`trw.train.optimizers`¶

Module Contents¶

Functions¶

`create_scheduler_step_lr`(optimizer, step_size=30, gamma=0.1)	Create a learning rate scheduler. Every step_size, the learning late will be multiplied by gamma
`create_optimizers_fn`(datasets, model, optimizer_fn, scheduler_fn=None, per_step_scheduler_fn=None)	Create an optimizer and scheduler
`create_adam_optimizers_fn`(datasets, model, learning_rate, weight_decay=0, betas=(0.9, 0.999), eps=1e-08, scheduler_fn=None, per_step_scheduler_fn=None)	Create an ADAM optimizer for each of the dataset with optional scheduler
`create_adam_optimizers_scheduler_step_lr_fn`(datasets, model, learning_rate, step_size, gamma, weight_decay=0, betas=(0.9, 0.999))	Create an ADAM optimizer for each of the dataset with optional scheduler
`create_sgd_optimizers_fn`(datasets, model, learning_rate, momentum=0.9, weight_decay=0, nesterov=False, scheduler_fn=None, per_step_scheduler_fn=None)	Create a Stochastic gradient descent optimizer for each of the dataset with optional scheduler
`create_sgd_optimizers_scheduler_step_lr_fn`(datasets, model, learning_rate, step_size, gamma, weight_decay=0, momentum=0.9, nesterov=False)	Create a Stochastic gradient descent optimizer for each of the dataset with step learning rate scheduler
`create_sgd_optimizers_scheduler_one_cycle_lr_fn`(datasets, model, max_learning_rate, epochs, steps_per_epoch, additional_scheduler_kwargs=None, weight_decay=0, learning_rate_start_div_factor=25, learning_rate_end_div_factor=10000, percentage_cycle_increase=0.3, nesterov=False)	Create a Stochastic gradient descent optimizer for each of the dataset with step learning rate scheduler
`create_adam_optimizers_scheduler_one_cycle_lr_fn`(datasets, model, max_learning_rate, epochs, steps_per_epoch, additional_scheduler_kwargs=None, weight_decay=0, betas=(0.9, 0.999), eps=1e-08, learning_rate_start_div_factor=25, learning_rate_end_div_factor=10000, percentage_cycle_increase=0.3)	Create a ADAM optimizer for each of the dataset with step learning rate scheduler

trw.train.optimizers.create_scheduler_step_lr(optimizer, step_size=30, gamma=0.1)¶

Create a learning rate scheduler.

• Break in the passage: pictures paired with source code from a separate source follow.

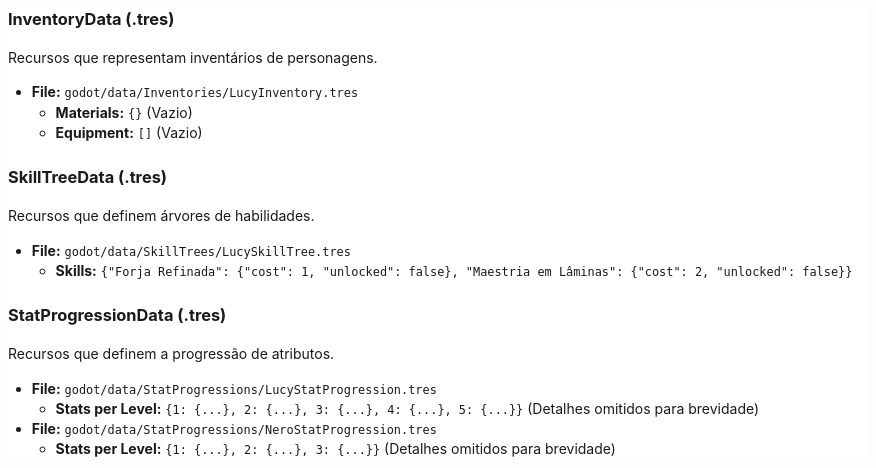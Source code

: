 ### InventoryData (.tres)
Recursos que representam inventários de personagens.
*   **File:** `godot/data/Inventories/LucyInventory.tres`
    *   **Materials:** `{}` (Vazio)
    *   **Equipment:** `[]` (Vazio)

### SkillTreeData (.tres)
Recursos que definem árvores de habilidades.
*   **File:** `godot/data/SkillTrees/LucySkillTree.tres`
    *   **Skills:** `{"Forja Refinada": {"cost": 1, "unlocked": false}, "Maestria em Lâminas": {"cost": 2, "unlocked": false}}`

### StatProgressionData (.tres)
Recursos que definem a progressão de atributos.
*   **File:** `godot/data/StatProgressions/LucyStatProgression.tres`
    *   **Stats per Level:** `{1: {...}, 2: {...}, 3: {...}, 4: {...}, 5: {...}}` (Detalhes omitidos para brevidade)
*   **File:** `godot/data/StatProgressions/NeroStatProgression.tres`
    *   **Stats per Level:** `{1: {...}, 2: {...}, 3: {...}}` (Detalhes omitidos para brevidade)

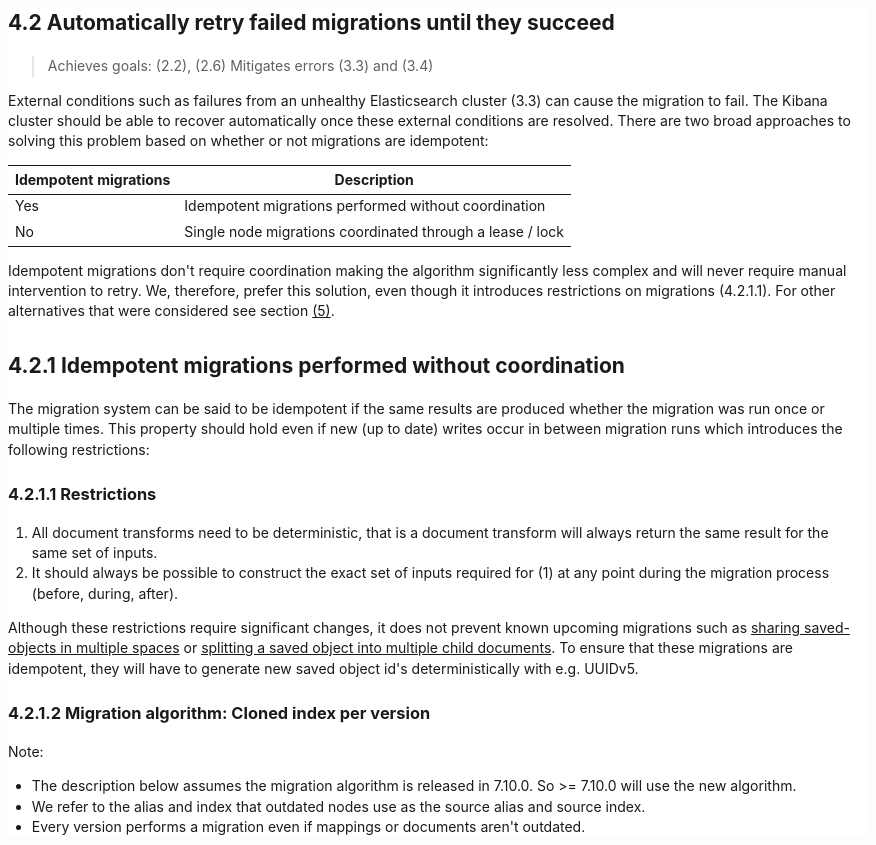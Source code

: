 ## 4.2 Automatically retry failed migrations until they succeed

> Achieves goals: (2.2), (2.6)
> Mitigates errors (3.3) and (3.4)

External conditions such as failures from an unhealthy Elasticsearch cluster
(3.3) can cause the migration to fail. The Kibana cluster should be able to
recover automatically once these external conditions are resolved. There are
two broad approaches to solving this problem based on whether or not
migrations are idempotent: 

| Idempotent migrations |Description                                                |
| --------------------- | --------------------------------------------------------- |
| Yes                   | Idempotent migrations performed without coordination      |
| No                    | Single node migrations coordinated through a lease / lock |

Idempotent migrations don't require coordination making the algorithm
significantly less complex and will never require manual intervention to
retry. We, therefore, prefer this solution, even though it introduces
restrictions on migrations (4.2.1.1). For other alternatives that were
considered see section [(5)](#5-alternatives).

## 4.2.1 Idempotent migrations performed without coordination

The migration system can be said to be idempotent if the same results are
produced whether the migration was run once or multiple times. This property
should hold even if new (up to date) writes occur in between migration runs
which introduces the following restrictions:

### 4.2.1.1 Restrictions

1. All document transforms need to be deterministic, that is a document
   transform will always return the same result for the same set of inputs. 
2. It should always be possible to construct the exact set of inputs required
   for (1) at any point during the migration process (before, during, after). 

Although these restrictions require significant changes, it does not prevent
known upcoming migrations such as [sharing saved-objects in multiple spaces](https://github.com/elastic/kibana/issues/27004) or [splitting a saved
object into multiple child
documents](https://github.com/elastic/kibana/issues/26602). To ensure that
these migrations are idempotent, they will have to generate new saved object
id's deterministically with e.g. UUIDv5.


### 4.2.1.2 Migration algorithm: Cloned index per version
Note:
- The description below assumes the migration algorithm is released in 7.10.0.
  So >= 7.10.0 will use the new algorithm.
- We refer to the alias and index that outdated nodes use as the source alias
  and source index.
- Every version performs a migration even if mappings or documents aren't outdated.
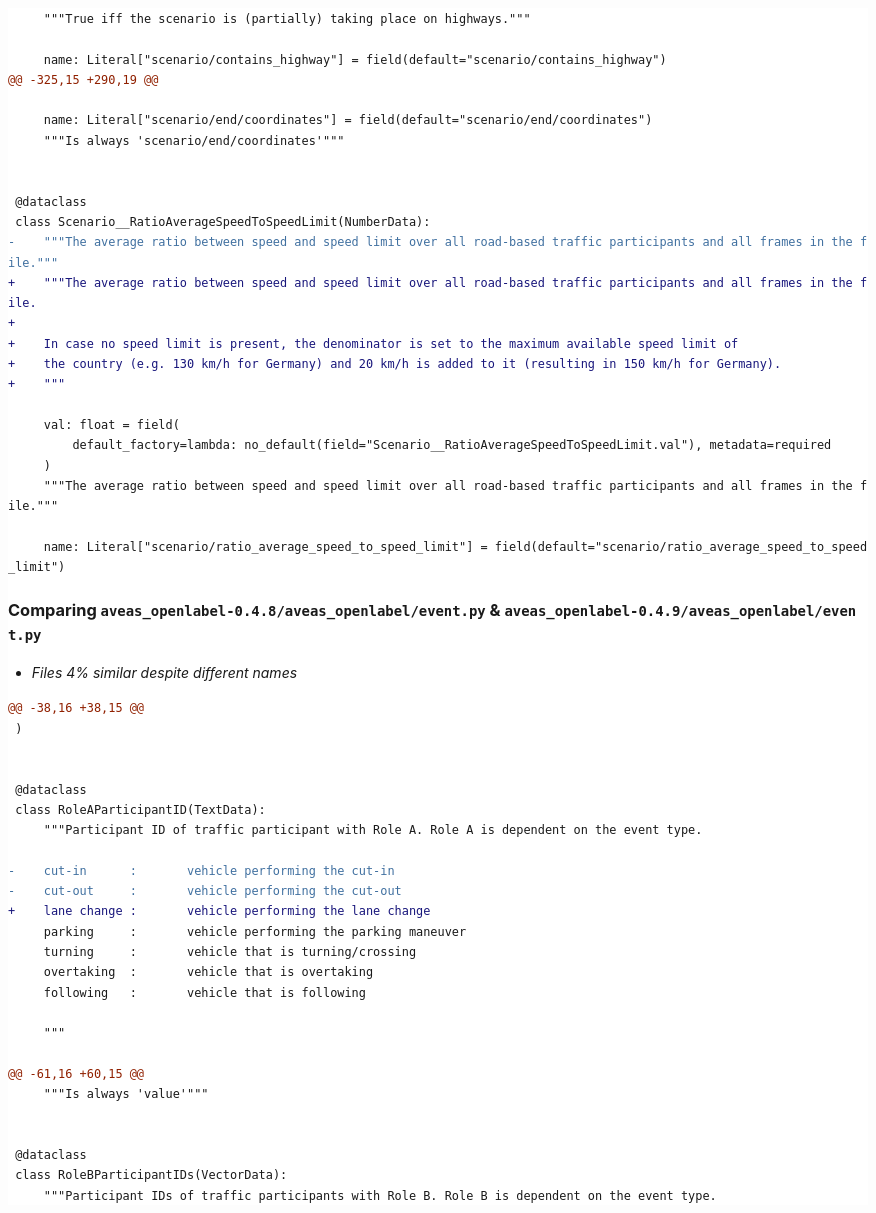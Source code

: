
 ```diff
     """True iff the scenario is (partially) taking place on highways."""
 
     name: Literal["scenario/contains_highway"] = field(default="scenario/contains_highway")
@@ -325,15 +290,19 @@
 
     name: Literal["scenario/end/coordinates"] = field(default="scenario/end/coordinates")
     """Is always 'scenario/end/coordinates'"""
 
 
 @dataclass
 class Scenario__RatioAverageSpeedToSpeedLimit(NumberData):
-    """The average ratio between speed and speed limit over all road-based traffic participants and all frames in the file."""
+    """The average ratio between speed and speed limit over all road-based traffic participants and all frames in the file.
+
+    In case no speed limit is present, the denominator is set to the maximum available speed limit of
+    the country (e.g. 130 km/h for Germany) and 20 km/h is added to it (resulting in 150 km/h for Germany).
+    """
 
     val: float = field(
         default_factory=lambda: no_default(field="Scenario__RatioAverageSpeedToSpeedLimit.val"), metadata=required
     )
     """The average ratio between speed and speed limit over all road-based traffic participants and all frames in the file."""
 
     name: Literal["scenario/ratio_average_speed_to_speed_limit"] = field(default="scenario/ratio_average_speed_to_speed_limit")
```

### Comparing `aveas_openlabel-0.4.8/aveas_openlabel/event.py` & `aveas_openlabel-0.4.9/aveas_openlabel/event.py`

 * *Files 4% similar despite different names*

```diff
@@ -38,16 +38,15 @@
 )
 
 
 @dataclass
 class RoleAParticipantID(TextData):
     """Participant ID of traffic participant with Role A. Role A is dependent on the event type.
 
-    cut-in      :       vehicle performing the cut-in
-    cut-out     :       vehicle performing the cut-out
+    lane change :       vehicle performing the lane change
     parking     :       vehicle performing the parking maneuver
     turning     :       vehicle that is turning/crossing
     overtaking  :       vehicle that is overtaking
     following   :       vehicle that is following
 
     """
 
@@ -61,16 +60,15 @@
     """Is always 'value'"""
 
 
 @dataclass
 class RoleBParticipantIDs(VectorData):
     """Participant IDs of traffic participants with Role B. Role B is dependent on the event type.
```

Every step_size, the learning late will be multiplied by gamma

Parameters

optimizer – the optimizer
step_size – every number of epochs composing one step. Each step the learning rate will be decreased
gamma – apply this factor to the learning rate every time it is adjusted

Returns

a learning rate scheduler

trw.train.optimizers.create_optimizers_fn(datasets, model, optimizer_fn, scheduler_fn=None, per_step_scheduler_fn=None)¶

Create an optimizer and scheduler

Note

if model is an instance of`ModuleDict`, then the optimizer will only consider the parameters model[dataset_name].parameters() else model.parameters()

Parameters

datasets – a dictionary of dataset
model – the model. Should be a Module or a ModuleDict
optimizer_fn – the functor to instantiate the optimizer
scheduler_fn – the functor to instantiate the scheduler to be run by epoch. May be None, in that case there will be no schedule
per_step_scheduler_fn – the functor to instantiate scheduler to be run per-step (batch)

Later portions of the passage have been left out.